Tang Jiayi melirik Ma Jing yang duduk di sofa tunggal, lalu menjawab, “Iya, aku ke Pulau Luda. Aku juga sudah cek Situs Taman Lebah, Ma Jing bantu cari banyak informasi, menurutku Pulau Luda memang bagus. Nanti kalau kalian liburan ke sana, aku bisa jadi pemandu wisata gratis!”
“Dasar anak!” Lü Wei tersenyum dan menepuk bahu Tang Jiayi, “Kamu memang suka bikin repot, katanya mau kuliah ke luar provinsi, eh malah pergi ribuan kilometer ke tepi laut.”
“Hehe, salah sendiri kalian setiap liburan selalu ajak jalan-jalan.
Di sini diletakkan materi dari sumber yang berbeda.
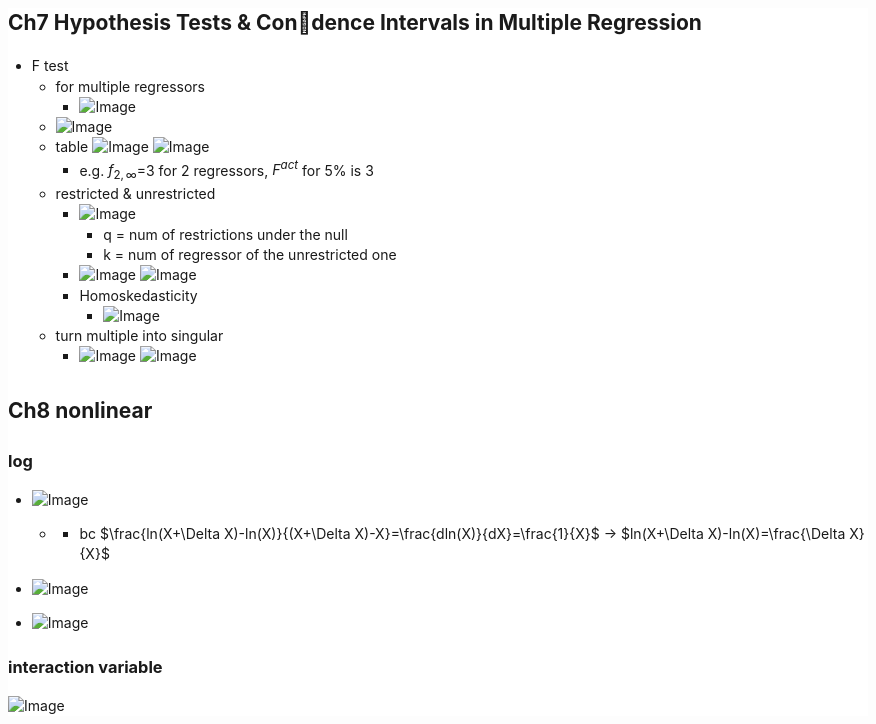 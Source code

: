 
## Ch7 Hypothesis Tests & Condence Intervals in Multiple Regression
- F test
  - for multiple regressors
    - ![Image](https://i.imgur.com/zfTOddH.png)
  - ![Image](https://i.imgur.com/BGOZ1mH.png)
  - table
  ![Image](https://i.imgur.com/jnBHUoO.png)
  ![Image](https://i.imgur.com/YavV3xS.png)
    - e.g. $f_{2,\infty}$=3
    for 2 regressors, $F^{act}$ for 5% is 3
  - restricted & unrestricted
    - ![Image](https://i.imgur.com/4BX7KdG.png)
      - q = num of restrictions under the null
      - k = num of regressor of the unrestricted one
    - ![Image](https://i.imgur.com/iNUB8bw.png)
    ![Image](https://i.imgur.com/nJeOber.png)
    - Homoskedasticity
      - ![Image](https://i.imgur.com/ofPa18q.png)
  - turn multiple into singular
    - ![Image](https://i.imgur.com/ZKMfJe0.png)
    ![Image](https://i.imgur.com/uYKtePD.png)
  
## Ch8 nonlinear
### log
- ![Image](https://i.imgur.com/2O38Qsd.png)
  - - bc $\frac{ln(X+\Delta X)-ln(X)}{(X+\Delta X)-X}=\frac{dln(X)}{dX}=\frac{1}{X}$
→ $ln(X+\Delta X)-ln(X)=\frac{\Delta X}{X}$

- ![Image](https://i.imgur.com/aORKKkQ.png) 
- ![Image](https://i.imgur.com/geMT0Lc.png)

### interaction variable
![Image](https://i.imgur.com/R3SUnog.png)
Dulu meski aku dan Papa punya liburan, karena Mama nggak dapat cuti panjang, kami nggak bisa tinggal lama, beberapa hari sudah harus pulang. Jadi tinggal di tempat jauh dari rumah, pemandangan indah, itu impian masa kecilku.”
“Ah, aku paham, kamu nggak mau kuliah di utara gara-gara kejadian waktu ke Timur Laut...”
“Eh, Papa, jangan dibahas!”
Meski Tang Jiayi memotong pembicaraan, tiga orang lain saling pandang, sadar bahwa dugaan itu mungkin benar. Tang Jiayi memang punya masalah dengan salju; saat musim dingin tanpa salju, meski jalanan membeku, dia baik-baik saja, tapi begitu turun salju, hampir tiap beberapa hari dia pasti jatuh. Suatu tahun, karena musim dingin tanpa salju, mereka bertiga bersama keluarga Ma ke Timur Laut untuk melihat salju. Begitu tiba di sana, Tang Jiayi tiap hari jatuh sampai akhirnya mati rasa. Melihat tanah putih, dia langsung takut melangkah. Karena ada banyak foto sebagai bukti, kisah memalukan Tang Jiayi ini menyebar ke semua kerabat yang pernah berkunjung ke rumah mereka.